Looks like this is a bug.

anshumang avatar Jul 15 '20 01:07 anshumang

@anshumang Does it help if you change num_samples from size_t to int? If so, this is indeed a bug and will be fixed in https://github.com/thrust/cub/pull/38.

leofang avatar Jul 20 '20 17:07 leofang

No, it does not. @leofang

anshumang avatar Jul 20 '20 19:07 anshumang

Hi @anshumang Sorry I dropped the ball. Actually I was being silly. In your case the error log seems clear: There's no atomicAdd defined for (uint8_t *, uint8_t). All of the versions that CUDA provides are listed here: https://docs.nvidia.com/cuda/cuda-c-programming-guide/index.html#atomicadd. It's needed to atomically add the counts to the corresponding bin.
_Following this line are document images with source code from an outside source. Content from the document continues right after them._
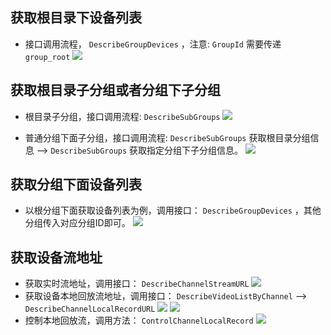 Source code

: ## 获取根目录下设备列表

 

- 接口调用流程， `DescribeGroupDevices` ，注意:  `GroupId` 需要传递 `group_root` 
![](https://qcloudimg.tencent-cloud.cn/raw/dc31f4afc21ba363d03461b460a94bd3.png)

## 获取根目录子分组或者分组下子分组

 

- 根目录子分组，接口调用流程:  `DescribeSubGroups` 
![](https://qcloudimg.tencent-cloud.cn/raw/bd90040cca3c2be6755b1266cffa3bb6.png)

- 普通分组下面子分组，接口调用流程:  `DescribeSubGroups` 获取根目录分组信息 -->  `DescribeSubGroups` 获取指定分组下子分组信息。
![](https://qcloudimg.tencent-cloud.cn/raw/8a206f4d58024f915791cd0ff47c6f76.png)

## 获取分组下面设备列表

 

- 以根分组下面获取设备列表为例，调用接口： `DescribeGroupDevices` ，其他分组传入对应分组ID即可。
![](https://qcloudimg.tencent-cloud.cn/raw/7a3071c2aaf9c13b953725f238a8a6d5.png)

## 获取设备流地址

 

- 获取实时流地址，调用接口： `DescribeChannelStreamURL` 
![](https://qcloudimg.tencent-cloud.cn/raw/83b7b3179c6953b625c53861bea032a2.png)
- 获取设备本地回放流地址，调用接口： `DescribeVideoListByChannel`  -->  `DescribeChannelLocalRecordURL` 
![](https://qcloudimg.tencent-cloud.cn/raw/8f908b416943764b6450f185d9274c2d.png)
![](https://qcloudimg.tencent-cloud.cn/raw/464f8e8e4f6653135d19988040294ddc.png)
- 控制本地回放流，调用方法： `ControlChannelLocalRecord` 
![](https://qcloudimg.tencent-cloud.cn/raw/854afa6e80f7671ea9ec0a8458904db7.png)
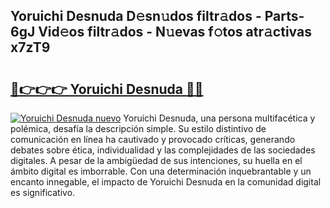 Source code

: ## Yoruichi Desnuda D𝚎sn𝚞dos filtr𝚊dos - Parts-6gJ Vid𝚎os filtr𝚊dos - N𝚞evas f𝚘tos atr𝚊ctivas x7zT9

# <h2><a href="http://mb0nc1.tromn.icu/?c=Yoruichi+Desnuda">🔗👉👉👉 Yoruichi Desnuda 🔗🔗</a></h2>

[![Yoruichi Desnuda nuevo](https://i.imgur.com/pEAQMta.gif)](http://mb0nc1.tromn.icu/?c=Yoruichi+Desnuda)
Yoruichi Desnuda, una persona multifacética y polémica, desafía la descripción simple. Su estilo distintivo de comunicación en línea ha cautivado y provocado críticas, generando debates sobre ética, individualidad y las complejidades de las sociedades digitales. A pesar de la ambigüedad de sus intenciones, su huella en el ámbito digital es imborrable. Con una determinación inquebrantable y un encanto innegable, el impacto de Yoruichi Desnuda en la comunidad digital es significativo.
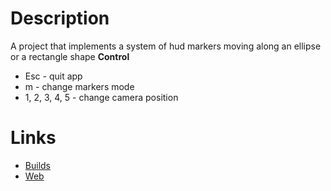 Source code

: # Description
A project that implements a system of hud markers moving along an ellipse or a rectangle shape
**Control**
* Esc - quit app
* m - change markers mode
* 1, 2, 3, 4, 5 - change camera position
# Links
* [Builds](https://drive.google.com/drive/folders/15A1BLbwKJ4sgqEE0I3KFmP4SuKGJLkoz?usp=sharing)
* [Web](https://zaveruhaivan.itch.io/hudmarkers)
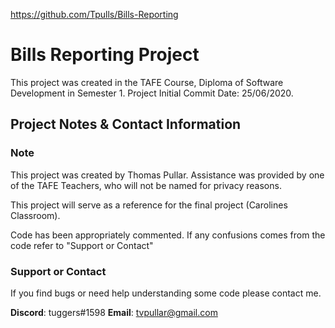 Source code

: <https://github.com/Tpulls/Bills-Reporting>
# Bills Reporting Project


This project was created in the TAFE Course, Diploma of Software Development in Semester 1.
Project Initial Commit Date: 25/06/2020.

## Project Notes & Contact Information

### Note

This project was created by Thomas Pullar.
Assistance was provided by one of the TAFE Teachers, who will not be named for privacy reasons.

This project will serve as a reference for the final project (Carolines Classroom).

Code has been appropriately commented. If any confusions comes from the code refer to "Support or Contact"

### Support or Contact

If you find bugs or need help understanding some code please contact me.

**Discord**: tuggers#1598
**Email**: tvpullar@gmail.com

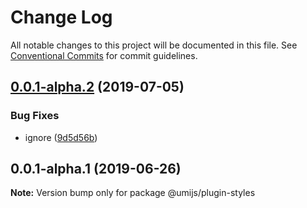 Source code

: # Change Log

All notable changes to this project will be documented in this file.
See [Conventional Commits](https://conventionalcommits.org) for commit guidelines.

## [0.0.1-alpha.2](https://github.com/umijs/plugins/compare/@umijs/plugin-styles@0.0.1-alpha.1...@umijs/plugin-styles@0.0.1-alpha.2) (2019-07-05)


### Bug Fixes

* ignore ([9d5d56b](https://github.com/umijs/plugins/commit/9d5d56b))





## 0.0.1-alpha.1 (2019-06-26)

**Note:** Version bump only for package @umijs/plugin-styles
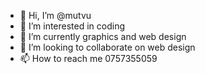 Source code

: - 👋 Hi, I’m @mutvu
- 👀 I’m interested in coding
- 🌱 I’m currently graphics and web design
- 💞️ I’m looking to collaborate on web design
- 📫 How to reach me 0757355059
<!---
mutvu/mutvu is a ✨ special ✨ repository because its `README.md` (this file) appears on your GitHub profile.
You can click the Preview link to take a look at your changes.
--->

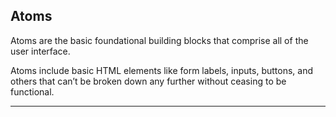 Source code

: 
## Atoms

Atoms are the basic foundational building blocks that comprise all of the user interface.

Atoms include basic HTML elements like form labels, inputs, buttons, and others that can’t be broken down any further without ceasing to be functional.


--- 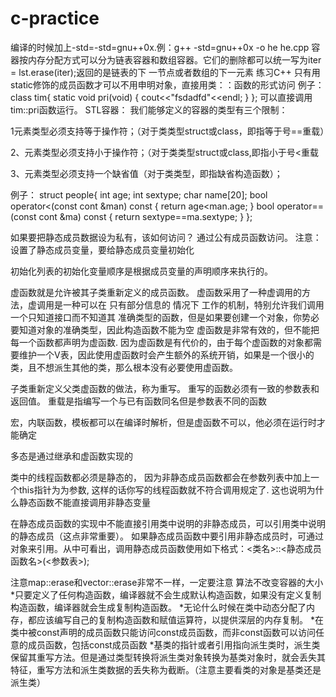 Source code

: # c-practice
编译的时候加上-std=-std=gnu++0x.例：g++ -std=gnu++0x -o he he.cpp
容器按内存分配方式可以分为链表容器和数组容器。它们的删除都可以统一写为iter = lst.erase(iter);返回的是链表的下 一节点或者数组的下一元素
练习C++
只有用static修饰的成员函数才可以不用申明对象，直接用类：：函数的形式访问
例子：
class tim{
static void pri(void)
{
cout<<"fsdadfd"<<endl;
}
};
可以直接调用tim::pri函数运行。
STL容器：
我们能够定义的容器的类型有三个限制：

1元素类型必须支持等于操作符；（对于类类型struct或class，即指等于号==重载）

2、元素类型必须支持小于操作符；（对于类类型struct或class,即指小于号<重载

3、元素类型必须支持一个缺省值（对于类类型，即指缺省构造函数）；

例子：
struct people{
	int age;
	int sextype;
	char name[20];
	bool operator<(const cont &man) const
	{
		return age<man.age;
	}
	bool operator==(const cont &ma) const
	{
		return sextype==ma.sextype;
	}
};

如果要把静态成员数据设为私有，该如何访问？
通过公有成员函数访问。
注意：设置了静态成员变量，要给静态成员变量初始化

初始化列表的初始化变量顺序是根据成员变量的声明顺序来执行的。

虚函数就是允许被其子类重新定义的成员函数。
虚函数采用了一种虚调用的方法，虚调用是一种可以在 只有部分信息的 情况下 工作的机制，特别允许我们调用一个只知道接口而不知道其 准确类型的函数，但是如果要创建一个对象，你势必要知道对象的准确类型，因此构造函数不能为空
虚函数是非常有效的，但不能把每一个函数都声明为虚函数.
因为虚函数是有代价的，由于每个虚函数的对象都需要维护一个V表，因此使用虚函数时会产生额外的系统开销，如果是一个很小的类，且不想派生其他的类，那么根本没有必要使用虚函数。

子类重新定义父类虚函数的做法，称为重写。
重写的函数必须有一致的参数表和返回值。
重载是指编写一个与已有函数同名但是参数表不同的函数

宏，内联函数，模板都可以在编译时解析，但是虚函数不可以，他必须在运行时才能确定

多态是通过继承和虚函数实现的

类中的线程函数都必须是静态的， 因为非静态成员函数都会在参数列表中加上一个this指针为为参数, 这样的话你写的线程函数就不符合调用规定了.
这也说明为什么静态函数不能直接调用非静态变量

在静态成员函数的实现中不能直接引用类中说明的非静态成员，可以引用类中说明的静态成员（这点非常重要）。
如果静态成员函数中要引用非静态成员时，可通过对象来引用。从中可看出，调用静态成员函数使用如下格式：<类名>::<静态成员函数名>(<参数表>);

注意map::erase和vector::erase非常不一样，一定要注意
算法不改变容器的大小
*只要定义了任何构造函数，编译器就不会生成默认构造函数，如果没有定义复制构造函数，编译器就会生成复制构造函数。
*无论什么时候在类中动态分配了内存，都应该编写自己的复制构造函数和赋值运算符，以提供深层的内存复制。
*在类中被const声明的成员函数只能访问const成员函数，而非const函数可以访问任意的成员函数，包括const成员函数
*基类的指针或者引用指向派生类时，派生类保留其重写方法。但是通过类型转换将派生类对象转换为基类对象时，就会丢失其特征，重写方法和派生类数据的丢失称为截断。（注意主要看类的对象是基类还是派生类）

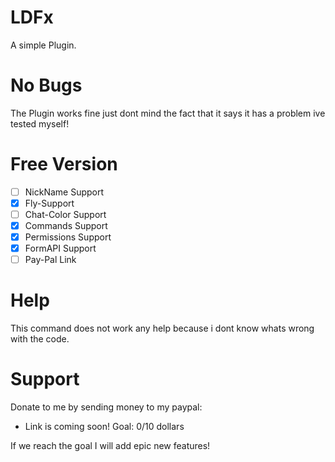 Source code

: # LDFx
A simple Plugin.
# No Bugs
The Plugin works fine just dont mind the fact that it says it has a problem
ive tested myself!
# Free Version
- [ ] NickName Support
- [X] Fly-Support
- [ ] Chat-Color Support
- [X] Commands Support
- [X] Permissions Support
- [X] FormAPI Support
- [ ] Pay-Pal Link
# Help
This command does not work any help because i dont know whats wrong with the code.
# Support
Donate to me by sending money to my paypal:

- Link is coming soon!
Goal: 0/10 dollars

If we reach the goal I will add epic new features!
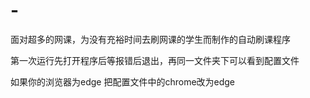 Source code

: # -
面对超多的网课，为没有充裕时间去刷网课的学生而制作的自动刷课程序




第一次运行先打开程序后等报错后退出，再同一文件夹下可以看到配置文件

如果你的浏览器为edge
把配置文件中的chrome改为edge
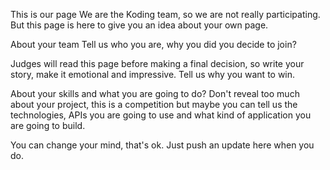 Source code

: This is our page
We are the Koding team, so we are not really participating. But this page is here to give you an idea about your own page.

About your team
Tell us who you are, why you did you decide to join?

Judges will read this page before making a final decision, so write your story, make it emotional and impressive. Tell us why you want to win.

About your skills and what you are going to do?
Don't reveal too much about your project, this is a competition but maybe you can tell us the technologies, APIs you are going to use and what kind of application you are going to build.

You can change your mind, that's ok. Just push an update here when you do.

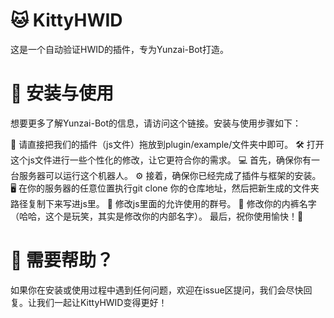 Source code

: # 🐱 KittyHWID
这是一个自动验证HWID的插件，专为Yunzai-Bot打造。

# 🌼 安装与使用
想要更多了解Yunzai-Bot的信息，请访问这个链接。安装与使用步骤如下：

📁 请直接把我们的插件（js文件）拖放到plugin/example/文件夹中即可。
🛠️ 打开这个js文件进行一些个性化的修改，让它更符合你的需求。
💻 首先，确保你有一台服务器可以运行这个机器人。
⚙️ 接着，确保你已经完成了插件与框架的安装。
🖥️ 在你的服务器的任意位置执行git clone 你的仓库地址，然后把新生成的文件夹路径复制下来写进js里。
🎯 修改js里面的允许使用的群号。
👕 修改你的内裤名字（哈哈，这个是玩笑，其实是修改你的内部名字）。
最后，祝你使用愉快！🥳

# 🎈 需要帮助？
如果你在安装或使用过程中遇到任何问题，欢迎在issue区提问，我们会尽快回复。让我们一起让KittyHWID变得更好！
One very quick and dirty hack is upcast to unsigned int, which has an atomicAdd defined, and then downcast:

uint8_t atomicAdd(uint8_t* address, uint8_t val) {
    return (uint8_t)atomicAdd(reinterpret_cast<unsigned int*>address, static_cast<unsigned int>val);
}

This definition must show up before including device_histogram.cuh. However, there might be a performance impact for the upcast/downcast cycle, so some benchmarks are necessary.

leofang avatar Aug 04 '20 21:08 leofang

@anshumang Is your issue resolved?

leofang avatar Sep 09 '20 14:09 leofang

We should track down why we're trying to call atomics that don't exist here, and either error out or switch to a fallback implementation.

Trying to fake the atomicAdd as mentioned above will give an incorrect result (the wrong value will be read/written), and address is not likely to be aligned property for an atomic uint32_t access. To fake the atomic update, you'd need to

  1. load an aligned word
  2. do some shifts/masks to extract the bits you want from the word
  3. do the addition
  4. Replace the bits in the original word in (1) with the result
  5. Do a CAS operation to write back the memory, falling back to (1) if needed.

alliepiper avatar Oct 21 '20 18:10 alliepiper

This should be investigated and fixed when we address #227.

alliepiper avatar Nov 17 '20 21:11 alliepiper

Verified that this still happens with 1.16.0: https://www.godbolt.org/z/zGMv4enj8

alliepiper avatar May 09 '22 20:05 alliepiper